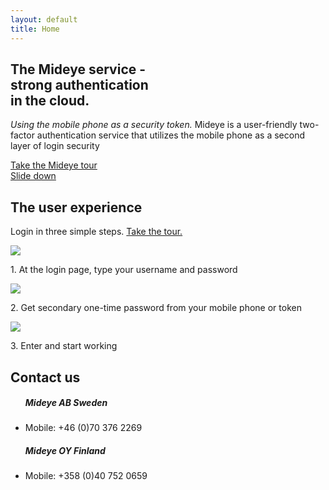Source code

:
 ```yaml
---
layout: default
title: Home
---
```


<section class="parallax">
  <div class="container" id="top-picture-fade">
    <h1>The Mideye service -<br> strong authentication <br> in the cloud.</h1>
    <p><i>Using the mobile phone as a security token.</i> Mideye is a user-friendly two-factor authentication service that utilizes the mobile phone as a second layer of login security</p>
    <a href="/the-tour/" class="top-button button">Take the Mideye tour</a>
  </div>
  <a href="#user-content" class="slide-down">Slide down</a>
</section>

<section id="user-content" class="ux-section sections">
  <div class="rutor"></div>
  <div class="container">
    <h2>The user experience</h2>
    <p class="tag-line">Login in three simple steps. <a href="/the-tour/">Take the tour.</a></p>
    <div class="row boxes">
      <div class="ux-process span4 faded">
        <div class="box"><img src="{{ '/assets/images/outlined-1.png' | relative_url }}"></div>
        <p>1. At the login page, type your username and password</p>
      </div>
      <div class="ux-process span4 faded">
        <div class="box"><img src="{{ '/assets/images/outlined-2.png' | relative_url }}"></div>
        <p>2. Get secondary one-time password from your mobile phone or token</p>
      </div>
      <div class="ux-process span4 faded">
        <div class="box"><img src="{{ '/assets/images/outlined-3.png' | relative_url }}"></div>
        <p>3. Enter and start working</p>
      </div>
    </div>
  </div>
</section>

<section class="contact-section sections">
  <div class="rutor"></div>
  <div class="container" style="height: 500px;">
    <div class="row-fluid">
      <div class="span7">
			</div>
      <div class="span5 company-info span4">
        <h2>Contact us</h2>
        <ul>
          <h5>Mideye AB Sweden</h5>
          <li>Mobile: +46 (0)70 376 2269</li>
        </ul>
        <ul>
          <h5>Mideye OY Finland</h5>
          <li>Mobile: +358 (0)40 752 0659</li>
        </ul>
      </div>
    </div>
  </div>
  <div class="contact-filter"></div>
</section>
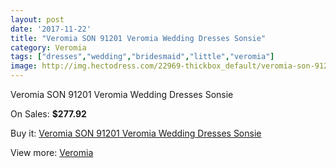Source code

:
 ```yaml
---
layout: post
date: '2017-11-22'
title: "Veromia SON 91201 Veromia Wedding Dresses Sonsie"
category: Veromia
tags: ["dresses","wedding","bridesmaid","little","veromia"]
image: http://img.hectodress.com/22969-thickbox_default/veromia-son-91201-veromia-wedding-dresses-sonsie.jpg
---
```

Veromia SON 91201 Veromia Wedding Dresses Sonsie

On Sales: **$277.92**
<a href="https://www.hectodress.com/veromia/10664-veromia-son-91201-veromia-wedding-dresses-sonsie.html"><amp-img layout="responsive" width="600" height="600" src="//img.hectodress.com/22969-thickbox_default/veromia-son-91201-veromia-wedding-dresses-sonsie.jpg" alt="Veromia SON 91201 Veromia Wedding Dresses Sonsie 0" /></a>
<a href="https://www.hectodress.com/veromia/10664-veromia-son-91201-veromia-wedding-dresses-sonsie.html"><amp-img layout="responsive" width="600" height="600" src="//img.hectodress.com/22971-thickbox_default/veromia-son-91201-veromia-wedding-dresses-sonsie.jpg" alt="Veromia SON 91201 Veromia Wedding Dresses Sonsie 1" /></a>
<a href="https://www.hectodress.com/veromia/10664-veromia-son-91201-veromia-wedding-dresses-sonsie.html"><amp-img layout="responsive" width="600" height="600" src="//img.hectodress.com/22970-thickbox_default/veromia-son-91201-veromia-wedding-dresses-sonsie.jpg" alt="Veromia SON 91201 Veromia Wedding Dresses Sonsie 2" /></a>

Buy it: [Veromia SON 91201 Veromia Wedding Dresses Sonsie](https://www.hectodress.com/veromia/10664-veromia-son-91201-veromia-wedding-dresses-sonsie.html "Veromia SON 91201 Veromia Wedding Dresses Sonsie")

View more: [Veromia](https://www.hectodress.com/171-veromia "Veromia")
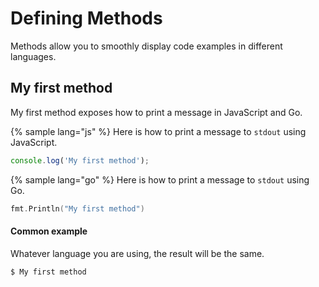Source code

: # Defining Methods

Methods allow you to smoothly display code examples in different languages.


## My first method

My first method exposes how to print a message in JavaScript and Go.

{% sample lang="js" %}
Here is how to print a message to `stdout` using JavaScript.

```js
console.log('My first method');
```

{% sample lang="go" %}
Here is how to print a message to `stdout` using Go.

```go
fmt.Println("My first method")
```

#### Common example
Whatever language you are using, the result will be the same.

```bash
$ My first method
```


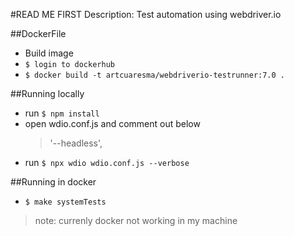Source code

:#READ ME FIRST
Description:
Test automation using webdriver.io

##DockerFile
- Build image 
- ```$ login to dockerhub```
- ```$ docker build -t artcuaresma/webdriverio-testrunner:7.0 . ```

##Running locally
- run ```$ npm install```
- open wdio.conf.js and comment out below
  > '--headless',
- run ```$ npx wdio wdio.conf.js --verbose```

##Running in docker
- ```$ make systemTests```
> note: currenly docker not working in my machine
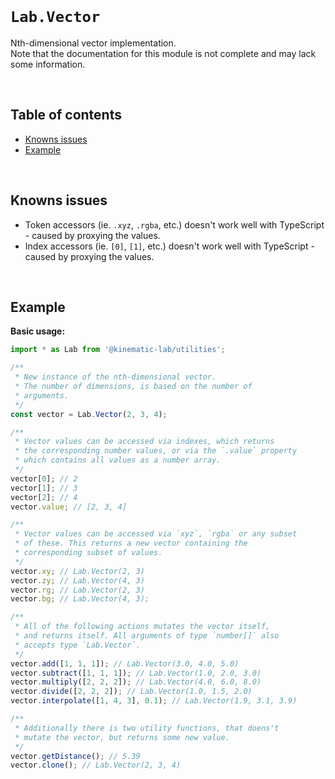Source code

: <br />

# `Lab.Vector` <!-- omit in toc -->

Nth-dimensional vector implementation.<br />
Note that the documentation for this module is not complete and may lack some information.

<br />

## Table of contents <!-- omit in toc -->

-   [Knowns issues](#knowns-issues)
-   [Example](#example)

<br />

## Knowns issues

-   Token accessors (ie. `.xyz`, `.rgba`, etc.) doesn't work well with TypeScript - caused by proxying the values.
-   Index accessors (ie. `[0]`, `[1]`, etc.) doesn't work well with TypeScript - caused by proxying the values.

<br />

## Example

**Basic usage:**

```javascript
import * as Lab from '@kinematic-lab/utilities';

/**
 * New instance of the nth-dimensional vector.
 * The number of dimensions, is based on the number of
 * arguments.
 */
const vector = Lab.Vector(2, 3, 4);

/**
 * Vector values can be accessed via indexes, which returns
 * the corresponding number values, or via the `.value` property
 * which contains all values as a number array.
 */
vector[0]; // 2
vector[1]; // 3
vector[2]; // 4
vector.value; // [2, 3, 4]

/**
 * Vector values can be accessed via `xyz`, `rgba` or any subset
 * of these. This returns a new vector containing the
 * corresponding subset of values.
 */
vector.xy; // Lab.Vector(2, 3)
vector.zy; // Lab.Vector(4, 3)
vector.rg; // Lab.Vector(2, 3)
vector.bg; // Lab.Vector(4, 3);

/**
 * All of the following actions mutates the vector itself,
 * and returns itself. All arguments of type `number[]` also
 * accepts type `Lab.Vector`.
 */
vector.add([1, 1, 1]); // Lab.Vector(3.0, 4.0, 5.0)
vector.subtract([1, 1, 1]); // Lab.Vector(1.0, 2.0, 3.0)
vector.multiply([2, 2, 2]); // Lab.Vector(4.0, 6.0, 8.0)
vector.divide([2, 2, 2]); // Lab.Vector(1.0, 1.5, 2.0)
vector.interpolate([1, 4, 3], 0.1); // Lab.Vector(1.9, 3.1, 3.9)

/**
 * Additionally there is two utility functions, that doens't
 * mutate the vector, but returns some new value.
 */
vector.getDistance(); // 5.39
vector.clone(); // Lab.Vector(2, 3, 4)
```
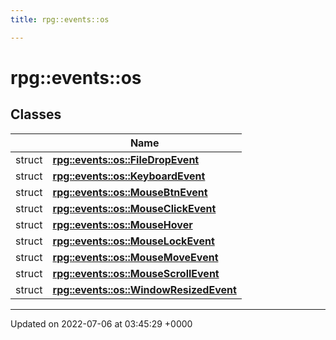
 ```yaml
---
title: rpg::events::os

---
```


# rpg::events::os



## Classes

|                | Name           |
| -------------- | -------------- |
| struct | **[rpg::events::os::FileDropEvent](/engine/Classes/structrpg_1_1events_1_1os_1_1_file_drop_event/)**  |
| struct | **[rpg::events::os::KeyboardEvent](/engine/Classes/structrpg_1_1events_1_1os_1_1_keyboard_event/)**  |
| struct | **[rpg::events::os::MouseBtnEvent](/engine/Classes/structrpg_1_1events_1_1os_1_1_mouse_btn_event/)**  |
| struct | **[rpg::events::os::MouseClickEvent](/engine/Classes/structrpg_1_1events_1_1os_1_1_mouse_click_event/)**  |
| struct | **[rpg::events::os::MouseHover](/engine/Classes/structrpg_1_1events_1_1os_1_1_mouse_hover/)**  |
| struct | **[rpg::events::os::MouseLockEvent](/engine/Classes/structrpg_1_1events_1_1os_1_1_mouse_lock_event/)**  |
| struct | **[rpg::events::os::MouseMoveEvent](/engine/Classes/structrpg_1_1events_1_1os_1_1_mouse_move_event/)**  |
| struct | **[rpg::events::os::MouseScrollEvent](/engine/Classes/structrpg_1_1events_1_1os_1_1_mouse_scroll_event/)**  |
| struct | **[rpg::events::os::WindowResizedEvent](/engine/Classes/structrpg_1_1events_1_1os_1_1_window_resized_event/)**  |






-------------------------------

Updated on 2022-07-06 at 03:45:29 +0000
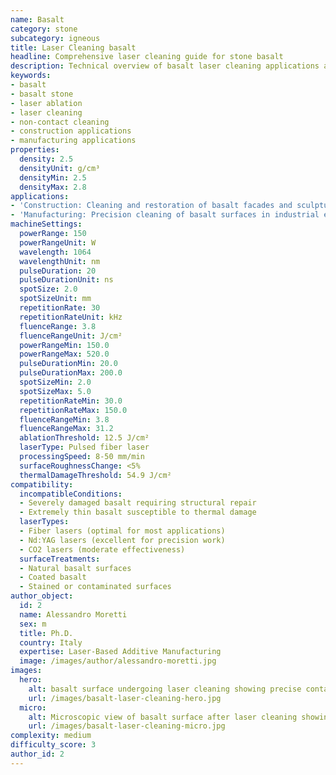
 ```yaml
---
name: Basalt
category: stone
subcategory: igneous
title: Laser Cleaning basalt
headline: Comprehensive laser cleaning guide for stone basalt
description: Technical overview of basalt laser cleaning applications and parameters
keywords:
- basalt
- basalt stone
- laser ablation
- laser cleaning
- non-contact cleaning
- construction applications
- manufacturing applications
properties:
  density: 2.5
  densityUnit: g/cm³
  densityMin: 2.5
  densityMax: 2.8
applications:
- 'Construction: Cleaning and restoration of basalt facades and sculptures'
- 'Manufacturing: Precision cleaning of basalt surfaces in industrial equipment'
machineSettings:
  powerRange: 150
  powerRangeUnit: W
  wavelength: 1064
  wavelengthUnit: nm
  pulseDuration: 20
  pulseDurationUnit: ns
  spotSize: 2.0
  spotSizeUnit: mm
  repetitionRate: 30
  repetitionRateUnit: kHz
  fluenceRange: 3.8
  fluenceRangeUnit: J/cm²
  powerRangeMin: 150.0
  powerRangeMax: 520.0
  pulseDurationMin: 20.0
  pulseDurationMax: 200.0
  spotSizeMin: 2.0
  spotSizeMax: 5.0
  repetitionRateMin: 30.0
  repetitionRateMax: 150.0
  fluenceRangeMin: 3.8
  fluenceRangeMax: 31.2
  ablationThreshold: 12.5 J/cm²
  laserType: Pulsed fiber laser
  processingSpeed: 8-50 mm/min
  surfaceRoughnessChange: <5%
  thermalDamageThreshold: 54.9 J/cm²
compatibility:
  incompatibleConditions:
  - Severely damaged basalt requiring structural repair
  - Extremely thin basalt susceptible to thermal damage
  laserTypes:
  - Fiber lasers (optimal for most applications)
  - Nd:YAG lasers (excellent for precision work)
  - CO2 lasers (moderate effectiveness)
  surfaceTreatments:
  - Natural basalt surfaces
  - Coated basalt
  - Stained or contaminated surfaces
author_object:
  id: 2
  name: Alessandro Moretti
  sex: m
  title: Ph.D.
  country: Italy
  expertise: Laser-Based Additive Manufacturing
  image: /images/author/alessandro-moretti.jpg
images:
  hero:
    alt: basalt surface undergoing laser cleaning showing precise contamination removal
    url: /images/basalt-laser-cleaning-hero.jpg
  micro:
    alt: Microscopic view of basalt surface after laser cleaning showing detailed surface structure
    url: /images/basalt-laser-cleaning-micro.jpg
complexity: medium
difficulty_score: 3
author_id: 2
---
```

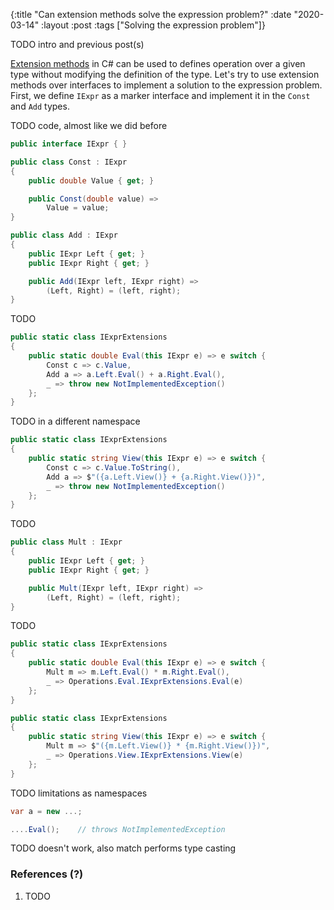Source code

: {:title "Can extension methods solve the expression problem?"
 :date "2020-03-14"
 :layout :post
 :tags ["Solving the expression problem"]}

TODO intro and previous post(s)

[Extension methods](https://docs.microsoft.com/en-us/dotnet/csharp/programming-guide/classes-and-structs/extension-methods)
in C# can be used to defines operation over a given type without modifying the
definition of the type. Let's try to use extension methods over interfaces to
implement a solution to the expression problem. First, we define `IExpr`
as a marker interface and implement it in the `Const` and `Add` types.

TODO code, almost like we did before

```csharp
public interface IExpr { }

public class Const : IExpr
{
    public double Value { get; }

    public Const(double value) =>
        Value = value;
}

public class Add : IExpr
{
    public IExpr Left { get; }
    public IExpr Right { get; }

    public Add(IExpr left, IExpr right) =>
        (Left, Right) = (left, right);
}
```

TODO

```csharp
public static class IExprExtensions
{
    public static double Eval(this IExpr e) => e switch {
        Const c => c.Value,
        Add a => a.Left.Eval() + a.Right.Eval(),
        _ => throw new NotImplementedException()
    };
}
```

TODO in a different namespace

```csharp
public static class IExprExtensions
{
    public static string View(this IExpr e) => e switch {
        Const c => c.Value.ToString(),
        Add a => $"({a.Left.View()} + {a.Right.View()})",
        _ => throw new NotImplementedException()
    };
}
```

TODO

```csharp
public class Mult : IExpr
{
    public IExpr Left { get; }
    public IExpr Right { get; }

    public Mult(IExpr left, IExpr right) =>
        (Left, Right) = (left, right);
}
```

TODO

```csharp
public static class IExprExtensions
{
    public static double Eval(this IExpr e) => e switch {
        Mult m => m.Left.Eval() * m.Right.Eval(),
        _ => Operations.Eval.IExprExtensions.Eval(e)
    };
}

public static class IExprExtensions
{
    public static string View(this IExpr e) => e switch {
        Mult m => $"({m.Left.View()} * {m.Right.View()})",
        _ => Operations.View.IExprExtensions.View(e)
    };
}
```

TODO limitations as namespaces

```csharp
var a = new ...;

....Eval();    // throws NotImplementedException 

```

TODO doesn't work, also match performs type casting 

### References (?)
1. TODO

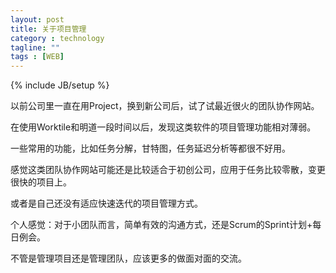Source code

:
 ```yaml
---
layout: post
title: 关于项目管理
category : technology
tagline: ""
tags : [WEB]
---
```

{% include JB/setup %}

以前公司里一直在用Project，换到新公司后，试了试最近很火的团队协作网站。

在使用Worktile和明道一段时间以后，发现这类软件的项目管理功能相对薄弱。

一些常用的功能，比如任务分解，甘特图，任务延迟分析等都很不好用。

感觉这类团队协作网站可能还是比较适合于初创公司，应用于任务比较零散，变更很快的项目上。

或者是自己还没有适应快速迭代的项目管理方式。

个人感觉：对于小团队而言，简单有效的沟通方式，还是Scrum的Sprint计划+每日例会。

不管是管理项目还是管理团队，应该更多的做面对面的交流。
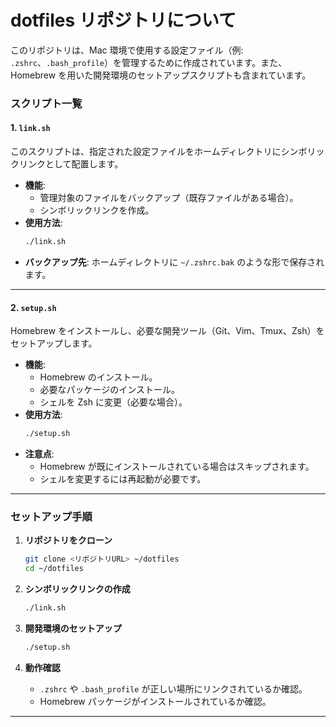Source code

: # **dotfiles リポジトリについて**

このリポジトリは、Mac 環境で使用する設定ファイル（例: `.zshrc`、`.bash_profile`）を管理するために作成されています。また、Homebrew を用いた開発環境のセットアップスクリプトも含まれています。

### **スクリプト一覧**

#### **1. `link.sh`**

このスクリプトは、指定された設定ファイルをホームディレクトリにシンボリックリンクとして配置します。

- **機能**:
  - 管理対象のファイルをバックアップ（既存ファイルがある場合）。
  - シンボリックリンクを作成。
- **使用方法**:
  ```bash
  ./link.sh
  ```
- **バックアップ先**:
  ホームディレクトリに `~/.zshrc.bak` のような形で保存されます。

---

#### **2. `setup.sh`**

Homebrew をインストールし、必要な開発ツール（Git、Vim、Tmux、Zsh）をセットアップします。

- **機能**:
  - Homebrew のインストール。
  - 必要なパッケージのインストール。
  - シェルを Zsh に変更（必要な場合）。
- **使用方法**:
  ```bash
  ./setup.sh
  ```
- **注意点**:
  - Homebrew が既にインストールされている場合はスキップされます。
  - シェルを変更するには再起動が必要です。

---

### **セットアップ手順**

1. **リポジトリをクローン**

   ```bash
   git clone <リポジトリURL> ~/dotfiles
   cd ~/dotfiles
   ```

2. **シンボリックリンクの作成**

   ```bash
   ./link.sh
   ```

3. **開発環境のセットアップ**

   ```bash
   ./setup.sh
   ```

4. **動作確認**
   - `.zshrc` や `.bash_profile` が正しい場所にリンクされているか確認。
   - Homebrew パッケージがインストールされているか確認。

---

····················

Copy each line of the records above that carries the word "also".

■ SOLUTION:
 * and returns itself. All arguments of type `number[]` also
TODO doesn't work, also match performs type casting 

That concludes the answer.